En las semanas que siguieron, di un paso que había resistido durante mucho tiempo: me interné en NIMHANS (Instituto Nacional de Salud Mental y Neurociencias), el centro de referencia de la India para la salud mental. Durante más de dos meses, viví dentro de sus paredes, rodeado de un sistema que prometía curación pero también exigía que enfrentara partes de mí mismo que había enterrado profundamente. No sé qué buscaba cuando entré, pero las respuestas que obtuve estaban relacionadas con el trastorno bipolar, el trastorno de personalidad emocionalmente inestable (EUPD) y rasgos de personalidad obsesivo-compulsiva. Así que quería entender por qué mi mente funcionaba de la manera en que lo hacía, encontrar herramientas para convivir con el caos dentro de mí en lugar de estar atrapado en él. Pero lo que no esperaba era el enfoque implacable en mi historia de abuso sexual infantil, una narrativa que había descartado durante mucho tiempo como periférica a mis luchas.
Este blog no se trata solo de mi tiempo en NIMHANS. Se trata de las capas de realizaciones que surgieron allí, sobre el trauma, la familia y cómo nos protegemos de verdades que no estamos listos para enfrentar. Se trata de la delicada intersección de la discapacidad mental, la identidad y la sanación, contada a través de la lente de una feminista india, musulmana y queer. Más importante aún, se trata de desenredar la red de autoacusación y encontrar una manera de existir sin repetir constantes disculpas.
Resistencia inicial
Desde el momento en que entré en NIMHANS, el pasado comenzó a presionarme como un invitado no deseado. El proceso de admisión fue exhaustivo; una disección de la historia de mi vida expuesta para que psiquiatras, psicólogos y trabajadores sociales psiquiátricos la analizaran. Una y otra vez, las preguntas volvían a CSA: cómo sucedió, cómo me sentí, cómo reaccionó mi familia. Mi frustración ardía. "¿Por qué siempre tiene que volver a esto?" pensé. Quería hablar sobre mi trastorno bipolar, mi autolesión, mi tendencia suicida y mis crisis de identidad, las cosas que creía que eran mis problemas "reales". Pero entonces, la narrativa seguía volviendo a un origen del que había pasado años desconectándome.

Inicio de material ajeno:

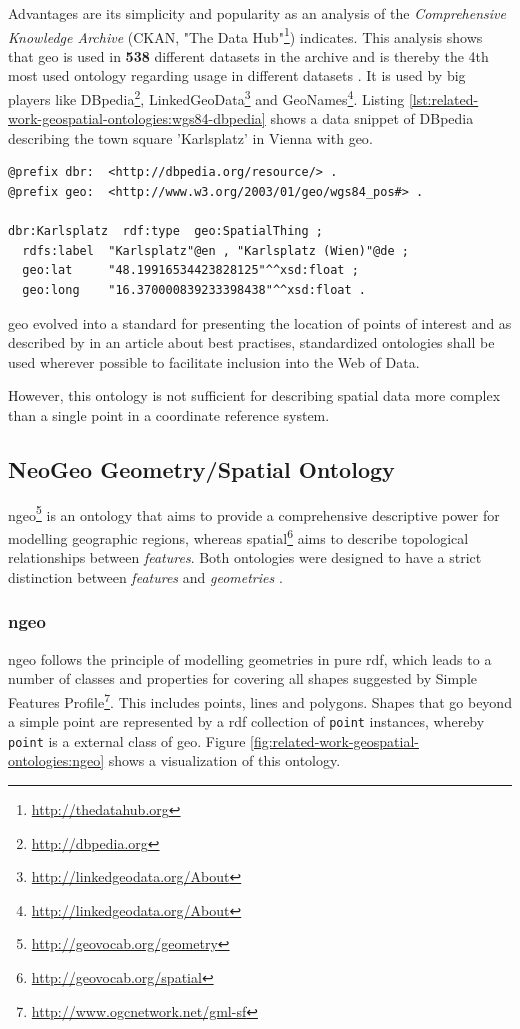 \documentclass[draft,final]{vutinfth} %
\begin{document}
Advantages are its simplicity and popularity as an analysis of the \textit{Comprehensive Knowledge Archive} (CKAN, "The Data Hub"\footnote{\url{http://thedatahub.org}}) indicates. This analysis shows that \gls{geo} is used in \textbf{538} different datasets in the archive and is thereby the 4th most used ontology regarding usage in different datasets \cite{research_group:_akws_lodstats_????}. It is used by big players like DBpedia\footnote{\url{http://dbpedia.org}}, LinkedGeoData\footnote{\url{http://linkedgeodata.org/About}} and GeoNames\footnote{\url{http://linkedgeodata.org/About}}. 
Listing \ref{lst:related-work-geospatial-ontologies:wgs84-dbpedia} shows a data snippet of DBpedia describing the town square 'Karlsplatz' in Vienna with \gls{geo}.

\begin{lstlisting}[frame=single, caption=Snippet of DBpedia, label={lst:related-work-geospatial-ontologies:wgs84-dbpedia}]
@prefix dbr:  <http://dbpedia.org/resource/> .
@prefix geo:  <http://www.w3.org/2003/01/geo/wgs84_pos#> .

dbr:Karlsplatz  rdf:type  geo:SpatialThing ;
  rdfs:label  "Karlsplatz"@en , "Karlsplatz (Wien)"@de ;
  geo:lat     "48.19916534423828125"^^xsd:float ;
  geo:long    "16.370000839233398438"^^xsd:float .
\end{lstlisting}

\gls{geo} evolved into a standard for presenting the location of points of interest and as described by \cite{hyland_best_2014} in an article about best practises, standardized ontologies shall be used wherever possible to facilitate
inclusion into the Web of Data.

However, this ontology is not sufficient for describing spatial data more complex than a single point in a coordinate reference system.

\subsection{NeoGeo Geometry/Spatial Ontology}
\gls{ngeo}\footnote{\url{http://geovocab.org/geometry}} is an ontology that aims to provide a comprehensive descriptive power for modelling geographic regions, whereas \gls{spatial}\footnote{\url{http://geovocab.org/spatial}} aims to describe topological relationships between \textit{features}. Both ontologies were designed to have a strict distinction between \textit{features} and \textit{geometries} \cite{norton_neogeo_2012}.

\subsubsection{\gls{ngeo}} 
\gls{ngeo} follows the principle of modelling geometries in pure \gls{rdf}, which leads to a number of classes and properties for covering all shapes suggested by Simple Features Profile\footnote{\url{http://www.ogcnetwork.net/gml-sf}}. This includes points, lines and polygons. Shapes that go beyond a simple point are represented by a \gls{rdf} collection of \texttt{point} instances, whereby \texttt{point} is a external class of \gls{geo}. Figure \ref{fig:related-work-geospatial-ontologies:ngeo} shows a visualization of this ontology.
\end{document}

Había perfeccionado el arte de la evasión. "Sí, pasé por el abuso sexual infantil. No, eso no me define", solía decir, tratando de dirigir las conversaciones hacia temas más urgentes. Me había cansado de la compasión que a menudo seguía a las revelaciones de abuso, las cuidadosas palabras de "lo siento" o los consejos no solicitados sobre cómo sanar. Cambiar el vocabulario de "víctima" a "superviviente" tampoco ayudaba; seguía siendo una etiqueta que no quería.
Los profesionales de NIMHANS no se rindieron tan fácilmente. Sus preguntas presionaban mis defensas, preguntando no solo sobre los incidentes, sino también sobre cómo moldearon mis interacciones, mis relaciones e incluso mi relación conmigo mismo. No me gustaba mucho la implicación de que luchas específicas mías pudieran rastrearse hasta el abuso sexual infantil. Se sentía reduccionista, como si estuvieran tratando de reducir la vasta complejidad de mi mente a un solo capítulo de mi vida. Me rebelaba contra su insistencia, murmurando entre dientes: "¿Podemos centrarnos en mi trastorno bipolar en su lugar?"

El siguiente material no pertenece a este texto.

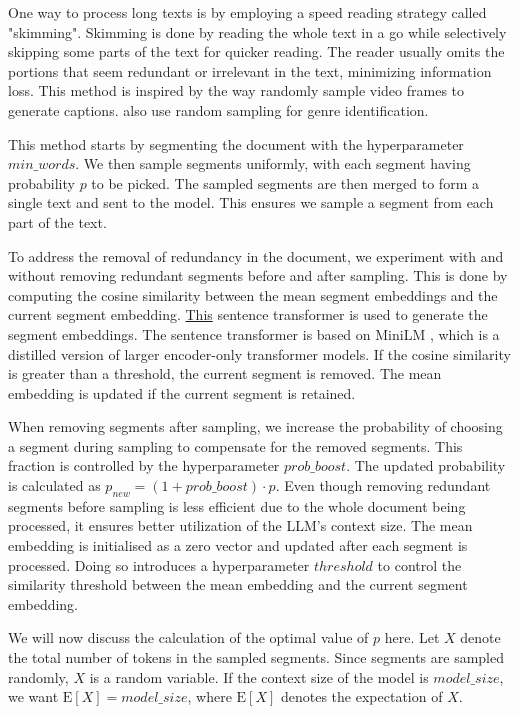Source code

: 		One way to process long texts is by employing a speed reading strategy called "skimming".
		Skimming is done by reading the whole text in a go while selectively skipping some parts of the
		text for quicker reading.
		The reader usually omits the portions that seem redundant or irrelevant in the text, minimizing
		information loss.
		This method is inspired by the way \citet{wang2024videoagent} randomly sample video frames to
		generate captions.
		\citet{worsham-kalita-2018-genre} also use random sampling for genre identification.

		This method starts by segmenting the document with the hyperparameter $min\_words$.
		We then sample segments uniformly, with each segment having probability $p$ to be picked.
		The sampled segments are then merged to form a single text and sent to the model.
		This ensures we sample a segment from each part of the text.

		To address the removal of redundancy in the document, we experiment with and without removing
		redundant segments before and after sampling.
		This is done by computing the cosine similarity between the mean segment embeddings and the
		current segment embedding.
		\href{https://huggingface.co/sentence-transformers/all-MiniLM-L6-v2}{This} sentence transformer
		is used to generate the segment embeddings.
		The sentence transformer is based on MiniLM \cite{wang2020minilm}, which is a distilled version
		of larger encoder-only transformer models.
		If the cosine similarity is greater than a threshold, the current segment is removed.
		The mean embedding is updated if the current segment is retained.

		When removing segments after sampling, we increase the probability of choosing a segment during
		sampling to compensate for the removed segments.
		This fraction is controlled by the hyperparameter $prob\_boost$.
		The updated probability is calculated as $p_{new} = (1 + prob\_boost) \cdot p$.
		Even though removing redundant segments before sampling is less efficient due to the whole document
		being processed, it ensures better utilization of the LLM's context size.
		The mean embedding is initialised as a zero vector and updated after each segment is processed.
		Doing so introduces a hyperparameter $threshold$ to control the similarity threshold between the
		mean embedding and the current segment embedding.

		We will now discuss the calculation of the optimal value of $p$ here.
		Let $X$ denote the total number of tokens in the sampled segments.
		Since segments are sampled randomly, $X$ is a random variable.
		If the context size of the model is $model\_size$, we want $\mathrm{E}[X] = model\_size$,
		where $\mathrm{E}[X]$ denotes the expectation of $X$.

Lo que no me di cuenta en ese momento era que mi resistencia no era fuerza, era miedo. Era más fácil afirmar la indiferencia que mirar de cerca la forma en que el abuso sexual infantil se había infiltrado en mis huesos, moldeando los contornos de mi identidad de maneras que aún no podía admitir. La ira, la frustración, el agotamiento, todo eso ocultaba una falta de voluntad para enfrentar una verdad que había enterrado hace mucho tiempo: que el pasado no se queda en el pasado, sin importar cuánto cierres la puerta.
El Punto de Giro
No hubo nada como un solo momento de epifanía, ningún avance dramático donde todo de repente tuviera sentido. La realización se coló lentamente, casi imperceptiblemente, durante mis dos meses en NIMHANS.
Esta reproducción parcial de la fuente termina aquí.